The hotel I grew up in had a drugstore next door, and it had a rack of magazines, plus one of those revolving metal displays with paperbacks.
When the items didn’t sell, the druggist had only to tear off their covers and send them back to the distributor to get credit. The de-covered remains went into his garbage . . .
. . . which my sister and I raided regularly. I saved the fairly salacious “true crime ‘n’ sex” tabloids for the occasional visit from my mom, and Sis took the romances, but all the science fiction was mine.
So I ended up with a bunch of paperbacks with their front covers torn off. What to do? Rebind them with a bit of cloth, cardboard, paper, flour paste, and elbow grease. A particular favorite, cleverly rebound in orange cloth:
Notice my attention to detail:
What IS very surprising is that even with flour paste, most of the bindings are absolutely fine after 40+years.

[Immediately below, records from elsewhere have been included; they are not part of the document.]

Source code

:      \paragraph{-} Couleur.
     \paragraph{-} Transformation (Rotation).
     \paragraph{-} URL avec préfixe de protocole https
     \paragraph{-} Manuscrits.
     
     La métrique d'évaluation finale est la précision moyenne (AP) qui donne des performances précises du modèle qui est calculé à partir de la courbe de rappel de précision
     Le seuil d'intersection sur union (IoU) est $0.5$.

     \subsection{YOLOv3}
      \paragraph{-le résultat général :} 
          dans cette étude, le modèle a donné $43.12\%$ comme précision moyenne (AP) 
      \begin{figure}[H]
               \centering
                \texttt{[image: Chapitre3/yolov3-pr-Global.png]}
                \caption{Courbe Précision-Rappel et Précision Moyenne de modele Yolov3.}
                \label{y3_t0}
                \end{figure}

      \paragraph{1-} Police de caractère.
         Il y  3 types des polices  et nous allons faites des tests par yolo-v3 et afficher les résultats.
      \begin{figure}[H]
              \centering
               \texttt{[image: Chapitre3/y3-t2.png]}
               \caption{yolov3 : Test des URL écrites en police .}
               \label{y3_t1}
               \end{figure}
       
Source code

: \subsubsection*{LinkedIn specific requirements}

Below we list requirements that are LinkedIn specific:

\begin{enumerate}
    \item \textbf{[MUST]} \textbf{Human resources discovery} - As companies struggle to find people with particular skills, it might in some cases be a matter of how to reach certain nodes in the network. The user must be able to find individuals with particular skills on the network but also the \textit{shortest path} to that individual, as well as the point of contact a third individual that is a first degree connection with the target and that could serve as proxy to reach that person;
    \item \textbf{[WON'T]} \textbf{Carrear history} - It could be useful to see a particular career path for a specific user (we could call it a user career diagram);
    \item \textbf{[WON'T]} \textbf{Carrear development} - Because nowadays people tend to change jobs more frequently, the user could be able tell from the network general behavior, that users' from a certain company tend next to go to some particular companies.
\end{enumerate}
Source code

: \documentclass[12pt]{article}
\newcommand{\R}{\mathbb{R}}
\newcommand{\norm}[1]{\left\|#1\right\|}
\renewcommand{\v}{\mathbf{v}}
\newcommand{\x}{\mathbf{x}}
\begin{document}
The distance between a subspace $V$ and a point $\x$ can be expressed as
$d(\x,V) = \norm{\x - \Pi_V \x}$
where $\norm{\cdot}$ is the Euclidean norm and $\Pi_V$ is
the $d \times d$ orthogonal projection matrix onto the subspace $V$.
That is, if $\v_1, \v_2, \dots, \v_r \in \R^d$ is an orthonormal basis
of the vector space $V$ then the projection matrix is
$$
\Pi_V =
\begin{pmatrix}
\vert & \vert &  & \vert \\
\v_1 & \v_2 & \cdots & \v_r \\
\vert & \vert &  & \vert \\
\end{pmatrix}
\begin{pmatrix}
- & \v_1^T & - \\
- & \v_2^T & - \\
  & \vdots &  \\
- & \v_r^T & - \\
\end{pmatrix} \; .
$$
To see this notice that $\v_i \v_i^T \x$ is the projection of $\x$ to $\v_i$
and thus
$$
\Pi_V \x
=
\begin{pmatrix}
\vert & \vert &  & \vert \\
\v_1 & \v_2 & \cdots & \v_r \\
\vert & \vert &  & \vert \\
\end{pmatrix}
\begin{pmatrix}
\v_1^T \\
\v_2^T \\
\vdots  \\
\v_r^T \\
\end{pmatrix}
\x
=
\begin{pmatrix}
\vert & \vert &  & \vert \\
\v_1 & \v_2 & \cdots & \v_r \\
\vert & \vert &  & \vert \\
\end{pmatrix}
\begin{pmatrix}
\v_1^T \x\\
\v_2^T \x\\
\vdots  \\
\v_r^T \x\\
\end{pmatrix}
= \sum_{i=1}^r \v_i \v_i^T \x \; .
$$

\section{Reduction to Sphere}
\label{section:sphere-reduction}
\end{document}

On first reading the book, I was extremely annoyed by the Nadsat (mostly Russian-derived slang) and not knowing the exact meaning of each word, but this copy had a handy glossary, so I started to annotate it:
That quickly became tiresome, so I just went with the flow . . . you can get enough of the sense from the context, and the exact meaning is pretty much irrelevant. Although this is sort of an artificial example, it was my first inkling that authors can deliberately use ambiguity as part of their style.
The second one is from a trip to Spain in 1982.
I never got through it, my poor Spanish plus Nadsat, although in retrospect the translations are pretty obvious (droogs -> drugos, rassoodocks -> rasodoques).
The third I bought before seeing the movie.
It’s the script of the film, heavily illustrated with stills. 13 y.o. old me was madly in lust with bad boy Alex, especially when he got naked:
At that age I missed some of Kubrick’s humor.